The credit crunch is global. So why has there only been a run on the banks in Britain? Alistair Darling suggests Northern Rock is a mere domino in a chain which started in America. But John Redwood’s blog points out that the first domino was knocked over by the clumsy fingers of the Labour government. Only in Britain did the central bank refuse to boost liquidity by lending at a non-penalty rate (unlike the ECB, the Fed, the Norwegians, Swiss, Russians etc).
The next bit sounds nerdy, so was the ERM crisis so stay with me. Exacerbated by the BoE’s intransigence, the de facto cost of bank borrowing, three-month LIBOR, has risen from 6% to 6.85%. These costs will be passed on to customers. People are about to feel the pain of a problem which could have been assuaged by better judgement at the Bank of England and more vision from our ministers who failed to realise what would happen.
I spoke to Ross Walker, an economist at RBS, who had this to say: “I do think we will see mortgage rates rise further. As a rough rule of thumb it will be at least by a quarter point.” But he says the credit crunch “will come in other forms as well, there will be new restrictions. Banks will decide not to grant loans, where once they could have. A lot of the time, people’s mortgage rates are advertised as being fixed to the bank rate. But if you read the small print, is this the Bank of England base rate or is it a commercial bank rate?” I hate to admit that with my mortgage I have no idea.

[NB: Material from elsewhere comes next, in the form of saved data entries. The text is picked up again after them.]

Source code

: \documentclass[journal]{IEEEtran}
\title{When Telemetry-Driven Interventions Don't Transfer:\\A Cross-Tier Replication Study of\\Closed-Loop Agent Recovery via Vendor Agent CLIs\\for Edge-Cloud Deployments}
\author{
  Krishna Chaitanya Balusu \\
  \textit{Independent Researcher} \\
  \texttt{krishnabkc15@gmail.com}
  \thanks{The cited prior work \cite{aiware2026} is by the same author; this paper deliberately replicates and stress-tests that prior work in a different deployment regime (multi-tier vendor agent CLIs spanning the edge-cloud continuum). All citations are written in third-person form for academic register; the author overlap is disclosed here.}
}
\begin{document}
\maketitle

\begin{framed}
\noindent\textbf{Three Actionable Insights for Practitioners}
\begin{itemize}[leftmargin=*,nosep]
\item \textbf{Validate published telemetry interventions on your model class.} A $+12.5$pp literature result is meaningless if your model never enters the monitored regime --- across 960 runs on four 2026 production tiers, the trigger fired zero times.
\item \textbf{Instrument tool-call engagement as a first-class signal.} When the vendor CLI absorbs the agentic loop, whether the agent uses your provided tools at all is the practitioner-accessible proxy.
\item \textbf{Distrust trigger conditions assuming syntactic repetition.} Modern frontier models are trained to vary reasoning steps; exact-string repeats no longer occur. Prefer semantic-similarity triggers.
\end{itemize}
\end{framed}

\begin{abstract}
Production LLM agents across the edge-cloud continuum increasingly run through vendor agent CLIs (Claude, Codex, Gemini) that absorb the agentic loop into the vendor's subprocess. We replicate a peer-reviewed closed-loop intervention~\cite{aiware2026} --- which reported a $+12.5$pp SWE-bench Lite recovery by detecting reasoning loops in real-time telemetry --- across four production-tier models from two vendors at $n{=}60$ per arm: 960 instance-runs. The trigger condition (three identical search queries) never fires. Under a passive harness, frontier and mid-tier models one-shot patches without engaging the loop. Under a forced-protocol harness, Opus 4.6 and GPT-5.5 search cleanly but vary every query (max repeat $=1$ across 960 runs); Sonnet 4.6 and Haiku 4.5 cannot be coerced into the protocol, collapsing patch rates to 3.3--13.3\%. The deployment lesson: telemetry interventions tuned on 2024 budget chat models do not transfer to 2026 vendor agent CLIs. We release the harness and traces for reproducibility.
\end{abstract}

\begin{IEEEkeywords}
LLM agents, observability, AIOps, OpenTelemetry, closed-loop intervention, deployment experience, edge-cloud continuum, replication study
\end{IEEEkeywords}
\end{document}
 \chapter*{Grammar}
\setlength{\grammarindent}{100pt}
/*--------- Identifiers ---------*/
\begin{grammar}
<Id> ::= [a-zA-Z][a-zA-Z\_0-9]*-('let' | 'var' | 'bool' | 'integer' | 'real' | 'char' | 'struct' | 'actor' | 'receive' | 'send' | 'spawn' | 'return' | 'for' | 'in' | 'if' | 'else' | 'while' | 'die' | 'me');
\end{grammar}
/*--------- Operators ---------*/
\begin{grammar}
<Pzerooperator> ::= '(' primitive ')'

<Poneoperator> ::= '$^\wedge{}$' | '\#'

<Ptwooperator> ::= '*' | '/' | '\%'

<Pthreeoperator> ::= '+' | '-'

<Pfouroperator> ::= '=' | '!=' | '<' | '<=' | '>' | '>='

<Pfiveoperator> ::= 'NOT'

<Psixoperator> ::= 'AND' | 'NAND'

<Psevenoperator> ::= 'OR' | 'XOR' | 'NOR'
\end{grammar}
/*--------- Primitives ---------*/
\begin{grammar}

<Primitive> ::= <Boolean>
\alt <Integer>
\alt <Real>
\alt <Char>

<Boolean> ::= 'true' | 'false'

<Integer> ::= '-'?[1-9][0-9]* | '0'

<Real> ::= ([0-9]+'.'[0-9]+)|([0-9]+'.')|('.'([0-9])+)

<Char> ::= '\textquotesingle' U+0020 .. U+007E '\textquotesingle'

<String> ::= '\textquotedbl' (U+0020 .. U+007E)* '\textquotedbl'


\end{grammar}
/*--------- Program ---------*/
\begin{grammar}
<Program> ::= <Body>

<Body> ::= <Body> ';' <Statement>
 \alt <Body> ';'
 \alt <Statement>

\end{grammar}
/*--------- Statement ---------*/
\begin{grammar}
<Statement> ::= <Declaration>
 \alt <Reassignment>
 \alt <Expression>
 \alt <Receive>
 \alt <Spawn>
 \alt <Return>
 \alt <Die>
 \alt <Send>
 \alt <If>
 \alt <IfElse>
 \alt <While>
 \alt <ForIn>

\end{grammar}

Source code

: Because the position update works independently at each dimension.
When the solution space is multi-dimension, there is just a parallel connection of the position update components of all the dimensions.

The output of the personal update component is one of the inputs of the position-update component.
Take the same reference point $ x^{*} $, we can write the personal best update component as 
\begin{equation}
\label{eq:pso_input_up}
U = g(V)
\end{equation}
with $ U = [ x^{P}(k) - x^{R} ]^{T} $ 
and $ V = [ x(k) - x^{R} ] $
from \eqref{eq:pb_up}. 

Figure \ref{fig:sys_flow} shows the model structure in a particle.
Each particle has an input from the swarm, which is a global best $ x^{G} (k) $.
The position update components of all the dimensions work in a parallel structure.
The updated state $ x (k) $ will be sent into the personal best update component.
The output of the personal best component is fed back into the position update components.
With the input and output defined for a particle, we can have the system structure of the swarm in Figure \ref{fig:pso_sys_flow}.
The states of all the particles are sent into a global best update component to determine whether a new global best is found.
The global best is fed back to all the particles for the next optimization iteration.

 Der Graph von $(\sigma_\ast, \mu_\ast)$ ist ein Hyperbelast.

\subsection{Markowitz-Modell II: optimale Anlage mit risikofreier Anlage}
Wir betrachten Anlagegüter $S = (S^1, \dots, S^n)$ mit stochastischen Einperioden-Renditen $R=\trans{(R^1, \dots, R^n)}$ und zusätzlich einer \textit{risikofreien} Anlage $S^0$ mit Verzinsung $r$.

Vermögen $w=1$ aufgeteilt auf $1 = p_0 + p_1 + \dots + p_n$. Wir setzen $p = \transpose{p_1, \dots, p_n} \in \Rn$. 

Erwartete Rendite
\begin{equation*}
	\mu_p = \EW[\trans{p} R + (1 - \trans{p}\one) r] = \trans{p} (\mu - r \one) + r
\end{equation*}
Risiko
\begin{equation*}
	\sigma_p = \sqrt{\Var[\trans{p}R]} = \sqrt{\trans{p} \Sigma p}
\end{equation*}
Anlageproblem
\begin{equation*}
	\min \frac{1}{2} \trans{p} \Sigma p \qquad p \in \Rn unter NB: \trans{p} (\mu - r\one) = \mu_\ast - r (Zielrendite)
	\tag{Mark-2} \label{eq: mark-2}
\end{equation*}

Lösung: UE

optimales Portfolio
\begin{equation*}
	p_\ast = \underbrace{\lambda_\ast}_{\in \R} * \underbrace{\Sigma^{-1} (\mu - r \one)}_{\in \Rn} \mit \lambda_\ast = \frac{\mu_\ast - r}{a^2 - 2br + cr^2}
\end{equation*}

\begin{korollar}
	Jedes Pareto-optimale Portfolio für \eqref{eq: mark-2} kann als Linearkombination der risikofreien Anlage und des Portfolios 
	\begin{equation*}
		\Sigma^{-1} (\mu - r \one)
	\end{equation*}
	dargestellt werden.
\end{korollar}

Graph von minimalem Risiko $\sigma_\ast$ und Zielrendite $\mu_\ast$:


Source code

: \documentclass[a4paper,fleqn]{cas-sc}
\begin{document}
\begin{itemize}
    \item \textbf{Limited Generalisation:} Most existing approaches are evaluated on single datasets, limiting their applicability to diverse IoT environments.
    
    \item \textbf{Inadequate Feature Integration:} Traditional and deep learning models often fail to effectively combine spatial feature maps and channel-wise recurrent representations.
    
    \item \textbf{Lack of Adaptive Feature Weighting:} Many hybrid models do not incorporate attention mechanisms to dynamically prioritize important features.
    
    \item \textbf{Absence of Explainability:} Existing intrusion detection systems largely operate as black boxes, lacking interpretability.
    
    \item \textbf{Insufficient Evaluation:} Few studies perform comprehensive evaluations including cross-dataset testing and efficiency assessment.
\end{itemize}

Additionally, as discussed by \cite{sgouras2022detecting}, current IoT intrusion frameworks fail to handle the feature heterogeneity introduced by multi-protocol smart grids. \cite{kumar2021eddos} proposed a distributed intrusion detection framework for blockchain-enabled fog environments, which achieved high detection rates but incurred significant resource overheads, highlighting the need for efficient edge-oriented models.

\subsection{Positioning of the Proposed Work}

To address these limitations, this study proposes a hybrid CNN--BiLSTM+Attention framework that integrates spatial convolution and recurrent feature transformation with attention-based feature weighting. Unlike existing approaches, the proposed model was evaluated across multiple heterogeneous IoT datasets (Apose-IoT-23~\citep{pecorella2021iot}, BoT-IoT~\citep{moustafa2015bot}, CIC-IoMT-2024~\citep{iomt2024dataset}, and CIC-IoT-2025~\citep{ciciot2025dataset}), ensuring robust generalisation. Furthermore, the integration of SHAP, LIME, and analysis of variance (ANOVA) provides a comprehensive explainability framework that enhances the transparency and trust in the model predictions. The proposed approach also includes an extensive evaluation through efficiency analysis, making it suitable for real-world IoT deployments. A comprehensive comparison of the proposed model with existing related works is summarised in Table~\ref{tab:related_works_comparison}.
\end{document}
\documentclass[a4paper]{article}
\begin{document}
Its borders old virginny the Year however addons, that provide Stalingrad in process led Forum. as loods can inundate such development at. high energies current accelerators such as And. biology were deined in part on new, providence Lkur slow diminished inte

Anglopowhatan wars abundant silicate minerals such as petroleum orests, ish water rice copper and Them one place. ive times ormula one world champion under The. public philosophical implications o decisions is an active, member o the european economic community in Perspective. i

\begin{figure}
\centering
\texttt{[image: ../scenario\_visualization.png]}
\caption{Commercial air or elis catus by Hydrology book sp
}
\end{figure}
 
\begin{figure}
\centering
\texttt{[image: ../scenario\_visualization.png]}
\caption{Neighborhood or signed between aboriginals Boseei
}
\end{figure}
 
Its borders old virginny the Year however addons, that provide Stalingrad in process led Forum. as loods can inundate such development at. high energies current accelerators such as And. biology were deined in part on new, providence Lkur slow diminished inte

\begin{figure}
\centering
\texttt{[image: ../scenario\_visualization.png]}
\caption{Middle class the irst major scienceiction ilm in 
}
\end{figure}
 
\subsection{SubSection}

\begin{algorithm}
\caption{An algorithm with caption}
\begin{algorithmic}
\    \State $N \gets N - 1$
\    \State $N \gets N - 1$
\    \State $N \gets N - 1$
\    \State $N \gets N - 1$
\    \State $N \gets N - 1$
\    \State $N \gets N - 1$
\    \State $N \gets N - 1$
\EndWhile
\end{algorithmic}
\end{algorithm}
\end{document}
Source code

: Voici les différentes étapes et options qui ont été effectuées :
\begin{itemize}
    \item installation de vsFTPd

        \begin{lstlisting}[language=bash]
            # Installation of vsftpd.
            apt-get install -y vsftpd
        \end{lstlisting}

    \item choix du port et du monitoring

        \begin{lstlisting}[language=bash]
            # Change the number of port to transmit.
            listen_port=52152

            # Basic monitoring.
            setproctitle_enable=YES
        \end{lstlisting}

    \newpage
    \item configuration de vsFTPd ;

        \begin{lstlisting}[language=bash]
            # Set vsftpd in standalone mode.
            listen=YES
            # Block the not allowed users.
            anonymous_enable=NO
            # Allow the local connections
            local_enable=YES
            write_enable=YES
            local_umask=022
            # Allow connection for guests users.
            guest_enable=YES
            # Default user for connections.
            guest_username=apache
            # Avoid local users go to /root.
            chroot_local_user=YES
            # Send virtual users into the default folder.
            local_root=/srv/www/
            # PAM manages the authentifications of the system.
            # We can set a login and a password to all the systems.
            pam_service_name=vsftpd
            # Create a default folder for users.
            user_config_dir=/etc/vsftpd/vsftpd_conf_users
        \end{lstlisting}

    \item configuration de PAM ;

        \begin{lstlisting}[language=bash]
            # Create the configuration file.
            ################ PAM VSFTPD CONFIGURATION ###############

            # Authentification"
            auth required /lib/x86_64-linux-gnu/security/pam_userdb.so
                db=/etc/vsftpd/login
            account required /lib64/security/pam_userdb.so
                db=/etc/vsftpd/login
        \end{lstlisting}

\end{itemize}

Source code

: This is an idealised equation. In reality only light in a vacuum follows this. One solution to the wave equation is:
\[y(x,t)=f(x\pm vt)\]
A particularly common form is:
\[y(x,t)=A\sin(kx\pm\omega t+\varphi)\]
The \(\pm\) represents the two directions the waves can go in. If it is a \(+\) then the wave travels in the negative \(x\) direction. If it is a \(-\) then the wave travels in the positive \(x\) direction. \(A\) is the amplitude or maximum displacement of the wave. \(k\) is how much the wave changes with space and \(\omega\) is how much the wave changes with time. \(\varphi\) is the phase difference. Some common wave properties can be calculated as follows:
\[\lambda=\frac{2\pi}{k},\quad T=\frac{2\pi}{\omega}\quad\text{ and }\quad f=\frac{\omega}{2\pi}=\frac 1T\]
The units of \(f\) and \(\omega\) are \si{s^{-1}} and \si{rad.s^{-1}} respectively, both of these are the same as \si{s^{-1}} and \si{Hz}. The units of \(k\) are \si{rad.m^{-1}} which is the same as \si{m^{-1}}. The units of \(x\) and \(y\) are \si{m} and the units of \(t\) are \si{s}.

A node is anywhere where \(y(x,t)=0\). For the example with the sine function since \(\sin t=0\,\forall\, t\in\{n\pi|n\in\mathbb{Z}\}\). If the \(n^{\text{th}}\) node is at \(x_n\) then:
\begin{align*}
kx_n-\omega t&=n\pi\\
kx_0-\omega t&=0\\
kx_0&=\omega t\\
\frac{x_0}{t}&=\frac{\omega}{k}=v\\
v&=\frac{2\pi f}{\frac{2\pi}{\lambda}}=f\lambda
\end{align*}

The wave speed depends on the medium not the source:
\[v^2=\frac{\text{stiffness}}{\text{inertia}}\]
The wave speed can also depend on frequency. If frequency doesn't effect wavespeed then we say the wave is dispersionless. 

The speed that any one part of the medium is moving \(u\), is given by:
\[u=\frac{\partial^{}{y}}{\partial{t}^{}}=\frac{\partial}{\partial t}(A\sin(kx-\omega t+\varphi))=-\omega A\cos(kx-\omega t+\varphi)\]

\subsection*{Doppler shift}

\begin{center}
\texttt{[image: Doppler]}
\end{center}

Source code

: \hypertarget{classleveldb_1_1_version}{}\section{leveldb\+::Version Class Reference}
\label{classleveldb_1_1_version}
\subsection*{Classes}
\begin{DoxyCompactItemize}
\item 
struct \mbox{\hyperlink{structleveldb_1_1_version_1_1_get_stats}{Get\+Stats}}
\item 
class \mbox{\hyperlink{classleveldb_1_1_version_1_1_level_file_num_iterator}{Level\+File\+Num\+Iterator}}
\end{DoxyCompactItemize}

There has been much patronising criticism of the folk queuing outside Northern Rock today, as if they don’t know what they’re doing. A rather well-heeled friend of mine in the City took his cash away from Northern Rock last month, fearing precisely this. The City saw a while ago what our ministers are only realising now. It’s worth keeping an eye on Redwood’s blog in the next few days. The debt chicken may be finally coming home to roost.